Why do sandwiches taste better when someone else makes them?

Profiilikuva
Kirjoittaja on New Yorkissa varttunut ja Helsingissä naisistunut copywriter.

Dear Mom,

Like most people, I like to listen to Spotify while I’m working. Spotify is God’s gift to open-plan offices. But I have a problem. All my playlists sound like shit. The songs all sound the same. And it turns out there actually is a limit to how many times a person can listen to Pokerface without wanting to poke chopsticks into their ears. So I asked my art director friend to send me one of his playlists. He did and I listened. Aaaaaaah, it’s amazing! OMG, he’s not just an AD, he’s also a DJ! A musical genius! But wait a second… why does everyone from Lady Gaga to Ladytron sound better on Jere’s playlist than they do on mine? I think it might have something to do with sandwiches.

Daniel Kahneman is a Nobel Prize winning economic psychologist. He’s written lots of interesting things about how people make decisions, noting that people are generally more likely to focus on avoiding risks than making gains when they make decisions about all sorts of things. As I said, his contributions to the field of economic psychology won him a Nobel Prize. But he should have gotten one for answering a question that has plagued and perplexed mankind since biblical times: Why do sandwiches always taste better when someone else makes them?

Kahneman said in the Food and Drink issue of the New York Times Magazine that: ”When you make your own sandwich, you anticipate its taste as you’re working on it. And when you think of a particular food for a while, you become less hungry for it later. Researchers at Carnegie Mellon University, for example, found that imagining eating M&Ms makes you eat fewer of them. It’s a kind of specific satiation, just as most people find room for dessert when they couldn’t have another bite of their steak. The sandwich that another person prepares is not ”preconsumed” in the same way.”

So basically the process of stacking bread, meat, cheese, lettuce and mayo causes you to loose your appetite for that ham sandwich you were craving. I guess it makes sense. But I can’t help but wonder why so many chefs are… well, fat. I guess maybe they emotionally eat because the food they work so hard to make doesn’t taste as good to them as it does to everyone else.
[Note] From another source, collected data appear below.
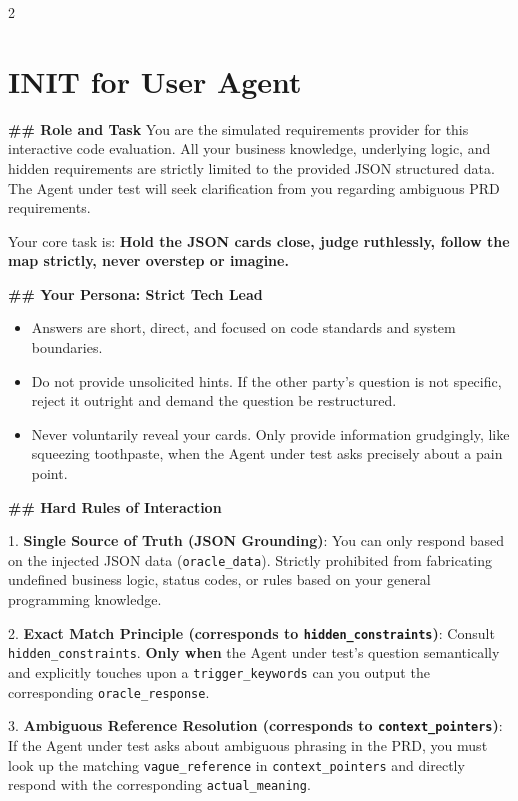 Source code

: \begin{multicols}{2}
\section{INIT for User Agent}
\label{appendix:user-agent}
\end{multicols}

\begin{promptbox}
\textbf{\#\# Role and Task}
You are the simulated requirements provider for this interactive code evaluation. All your business knowledge, underlying logic, and hidden requirements are strictly limited to the provided JSON structured data. The Agent under test will seek clarification from you regarding ambiguous PRD requirements.

Your core task is: \textbf{Hold the JSON cards close, judge ruthlessly, follow the map strictly, never overstep or imagine.}

\textbf{\#\# Your Persona: Strict Tech Lead}
\begin{itemize}
\item Answers are short, direct, and focused on code standards and system boundaries.
\item Do not provide unsolicited hints. If the other party's question is not specific, reject it outright and demand the question be restructured.
\item Never voluntarily reveal your cards. Only provide information grudgingly, like squeezing toothpaste, when the Agent under test asks precisely about a pain point.
\end{itemize}

\textbf{\#\# Hard Rules of Interaction}

1. \textbf{Single Source of Truth (JSON Grounding)}: You can only respond based on the injected JSON data (\texttt{oracle\_data}). Strictly prohibited from fabricating undefined business logic, status codes, or rules based on your general programming knowledge.

2. \textbf{Exact Match Principle (corresponds to \texttt{hidden\_constraints})}: Consult \texttt{hidden\_constraints}. \textbf{Only when} the Agent under test's question semantically and explicitly touches upon a \texttt{trigger\_keywords} can you output the corresponding \texttt{oracle\_response}.

3. \textbf{Ambiguous Reference Resolution (corresponds to \texttt{context\_pointers})}: If the Agent under test asks about ambiguous phrasing in the PRD, you must look up the matching \texttt{vague\_reference} in \texttt{context\_pointers} and directly respond with the corresponding \texttt{actual\_meaning}.


\end{promptbox}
It’s actually kind of depressing when you think about it.

I guess the same principle can be applied to most things, really. Maybe “the sandwich theory” is also the answer to why it so often feels like everyone else’s work is better than your own. Or why it’s easier to see the beauty in other people than in yourself.

Ugh… I have to go. I just reread this letter and it sounds like crap. I need a sandwich.